The car travels around the portion of a circular track having a radius of r = 500 ft such that when it is at point A it has a velocity of 4 ft/s , which is increasing at the rate of v˙=(0.004t)ft/s2, where t is in seconds.A-Determine the magnitude of the velocity when it has traveled three-fourths the way around the track.B-Determine the magnitude of the acceleration when it has traveled three-fourths the way around the track.

Answer 1

Answer:

Explanation:

Given

velocity at A is $v=4\ ft/s$

For $r=500\ ft$

velocity is increasing at $\dot{v}=0.004t\ ft/s^2$

Tangential acceleration is given by

$a_t=\frac{\mathrm{d} v}{\mathrm{d} t}$

$a_t=0.004t=\frac{\mathrm{d} v}{\mathrm{d} t}$

$\int 0.004tdt=\int dv$

$\int dv=\int 0.004tdt$

$v=0.002t^2+c$

at $t=0\ v=4\ ft/s$

$4=0.002\cdot 0+c$

$c=4\ ft/s$

thus $v=0.002t^2+4$

Velocity in terms of Displacement is given by

$v=\frac{\mathrm{d} s}{\mathrm{d} t}$

$\Rightarrow \int ds=\int \left ( 0.002t^2+4\right )dt$

$\Rightarrow s=\frac{0.002t^3}{3}+4t$

When car has traveled $\frac{3}{4}$ th of distance i.e.

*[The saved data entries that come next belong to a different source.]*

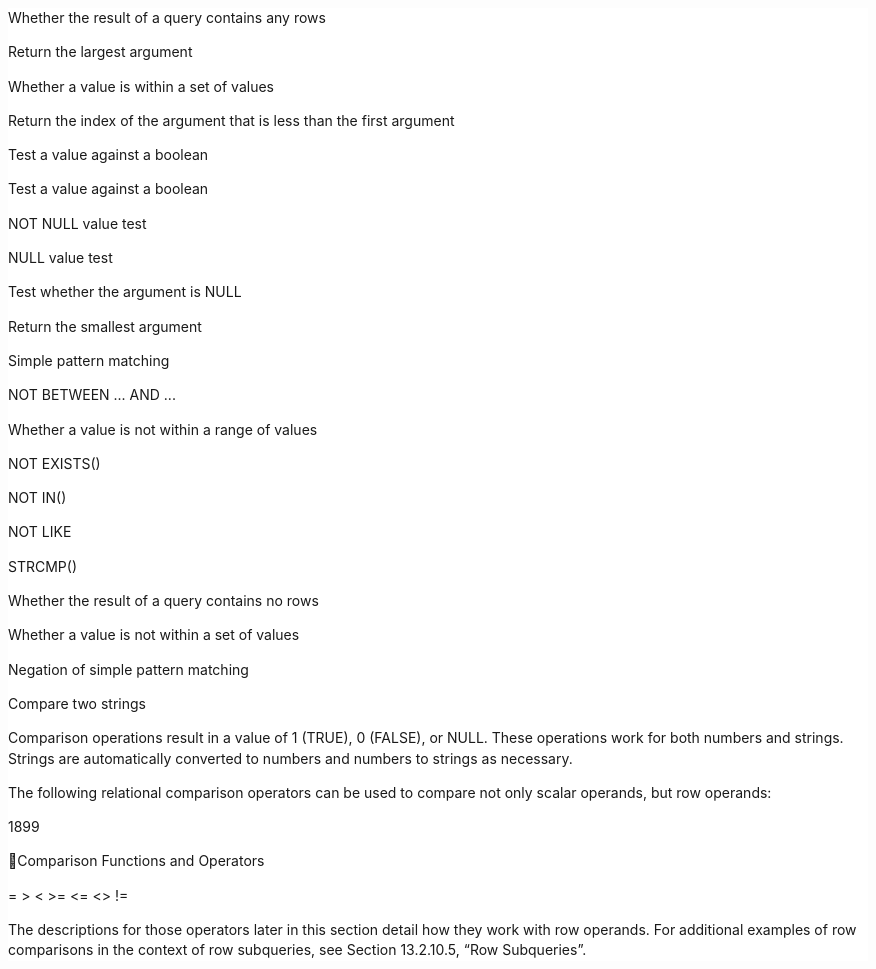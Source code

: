 Whether the result of a query contains any rows

Return the largest argument

Whether a value is within a set of values

Return the index of the argument that is less than
the first argument

Test a value against a boolean

Test a value against a boolean

NOT NULL value test

NULL value test

Test whether the argument is NULL

Return the smallest argument

Simple pattern matching

NOT BETWEEN ... AND ...

Whether a value is not within a range of values

NOT EXISTS()

NOT IN()

NOT LIKE

STRCMP()

Whether the result of a query contains no rows

Whether a value is not within a set of values

Negation of simple pattern matching

Compare two strings

Comparison operations result in a value of 1 (TRUE), 0 (FALSE), or NULL. These operations work for
both numbers and strings. Strings are automatically converted to numbers and numbers to strings as
necessary.

The following relational comparison operators can be used to compare not only scalar operands, but row
operands:

1899

Comparison Functions and Operators

=  >  <  >=  <=  <>  !=

The descriptions for those operators later in this section detail how they work with row operands. For
additional examples of row comparisons in the context of row subqueries, see Section 13.2.10.5, “Row
Subqueries”.
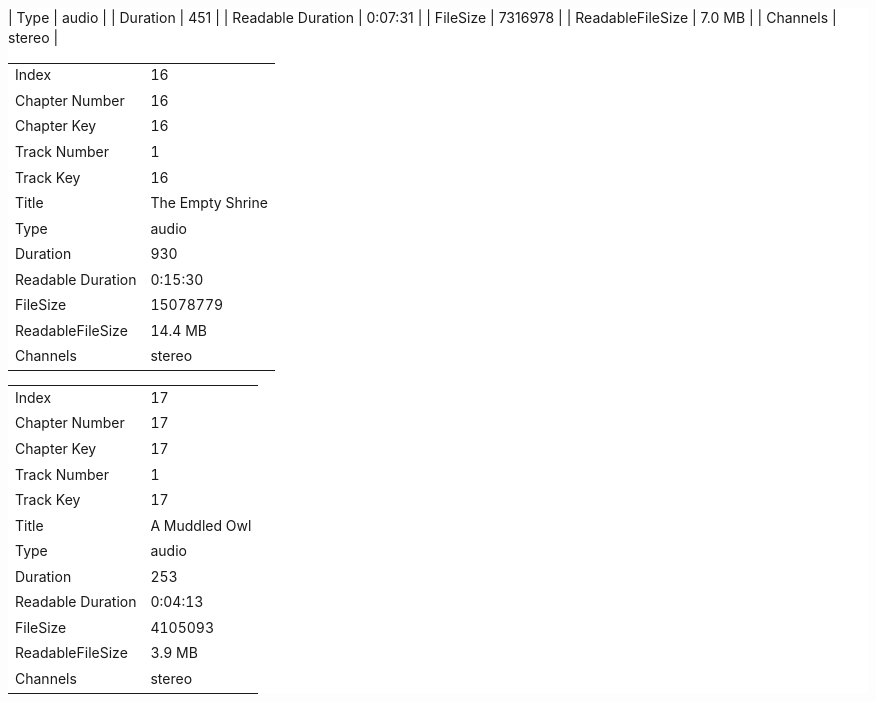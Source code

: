| Type | audio |
| Duration | 451 |
| Readable Duration | 0:07:31 |
| FileSize | 7316978 |
| ReadableFileSize | 7.0 MB |
| Channels | stereo |

|  |  |
| - | - |
| Index | 16 |
| Chapter Number | 16 |
| Chapter Key | 16 |
| Track Number | 1 |
| Track Key | 16 |
| Title | The Empty Shrine |
| Type | audio |
| Duration | 930 |
| Readable Duration | 0:15:30 |
| FileSize | 15078779 |
| ReadableFileSize | 14.4 MB |
| Channels | stereo |

|  |  |
| - | - |
| Index | 17 |
| Chapter Number | 17 |
| Chapter Key | 17 |
| Track Number | 1 |
| Track Key | 17 |
| Title | A Muddled Owl |
| Type | audio |
| Duration | 253 |
| Readable Duration | 0:04:13 |
| FileSize | 4105093 |
| ReadableFileSize | 3.9 MB |
| Channels | stereo |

$s=\frac{3}{4}\times (2\pi r)=\frac{3\pi r}{2}$

$s=750\pi$

$750\pi =\frac{0.002t^3}{3}+4t$

$\Rightarrow \frac{0.002t^3}{3}+4t-2356.5=0$

on solving we get $t=139.23\ s$

Thus velocity at $t=139.23\ s$

$v=42.76\ s$

(b)Acceleration when car has traveled three-fourth the way of track

normal acceleration $a_n=\frac{v^2}{r}=\frac{(42.76)^2}{500}$

$a_n=3.658\ m/s^2$

Tangential acceleration $a_t at t=139.23\ s$

$a_t=0.556\ m/s^2$

Net acceleration $a_t=\sqrt{(a_n)^2+(a_t)^2}$

$a_n=\sqrt{(3.658)^2+(0.556)^2}$

$a_n=3.7\ m/s^2$